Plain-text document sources

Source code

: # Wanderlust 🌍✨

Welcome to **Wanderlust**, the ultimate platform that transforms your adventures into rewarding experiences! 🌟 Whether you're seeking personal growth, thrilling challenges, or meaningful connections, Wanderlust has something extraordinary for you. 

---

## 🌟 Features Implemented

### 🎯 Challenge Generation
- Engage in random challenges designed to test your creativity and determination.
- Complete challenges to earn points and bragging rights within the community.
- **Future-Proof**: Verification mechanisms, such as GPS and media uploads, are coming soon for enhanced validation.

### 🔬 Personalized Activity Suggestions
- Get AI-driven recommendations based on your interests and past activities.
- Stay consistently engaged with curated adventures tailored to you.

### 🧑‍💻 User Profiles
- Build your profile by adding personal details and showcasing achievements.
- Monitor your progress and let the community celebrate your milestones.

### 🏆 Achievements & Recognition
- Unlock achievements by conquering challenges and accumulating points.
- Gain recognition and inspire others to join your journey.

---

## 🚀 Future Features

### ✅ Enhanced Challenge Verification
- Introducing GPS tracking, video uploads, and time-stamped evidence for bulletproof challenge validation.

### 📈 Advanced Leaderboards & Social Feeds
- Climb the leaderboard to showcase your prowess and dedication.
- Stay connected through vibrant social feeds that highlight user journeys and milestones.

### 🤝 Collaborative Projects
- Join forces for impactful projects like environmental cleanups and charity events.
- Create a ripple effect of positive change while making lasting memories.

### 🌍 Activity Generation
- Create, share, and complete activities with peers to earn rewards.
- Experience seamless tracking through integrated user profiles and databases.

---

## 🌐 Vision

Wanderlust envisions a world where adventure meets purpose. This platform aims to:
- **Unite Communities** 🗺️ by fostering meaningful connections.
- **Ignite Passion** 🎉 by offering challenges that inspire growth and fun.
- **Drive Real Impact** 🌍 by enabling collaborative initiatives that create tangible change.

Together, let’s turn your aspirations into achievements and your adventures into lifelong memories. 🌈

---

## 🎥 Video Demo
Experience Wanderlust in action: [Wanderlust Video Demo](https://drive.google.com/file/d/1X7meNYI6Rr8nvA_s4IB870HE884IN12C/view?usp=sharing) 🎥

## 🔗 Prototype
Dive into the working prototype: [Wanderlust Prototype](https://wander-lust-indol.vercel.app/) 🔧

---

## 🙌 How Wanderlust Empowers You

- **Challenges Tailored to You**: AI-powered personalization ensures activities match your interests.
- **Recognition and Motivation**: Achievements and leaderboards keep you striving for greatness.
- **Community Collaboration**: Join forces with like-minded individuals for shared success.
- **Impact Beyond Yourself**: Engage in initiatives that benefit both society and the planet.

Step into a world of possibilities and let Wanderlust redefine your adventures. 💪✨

What is needed
Filter the records above and return every line that holds the word "Future".

Task result
- **Future-Proof**: Verification mechanisms, such as GPS and media uploads, are coming soon for enhanced validation.
## 🚀 Future Features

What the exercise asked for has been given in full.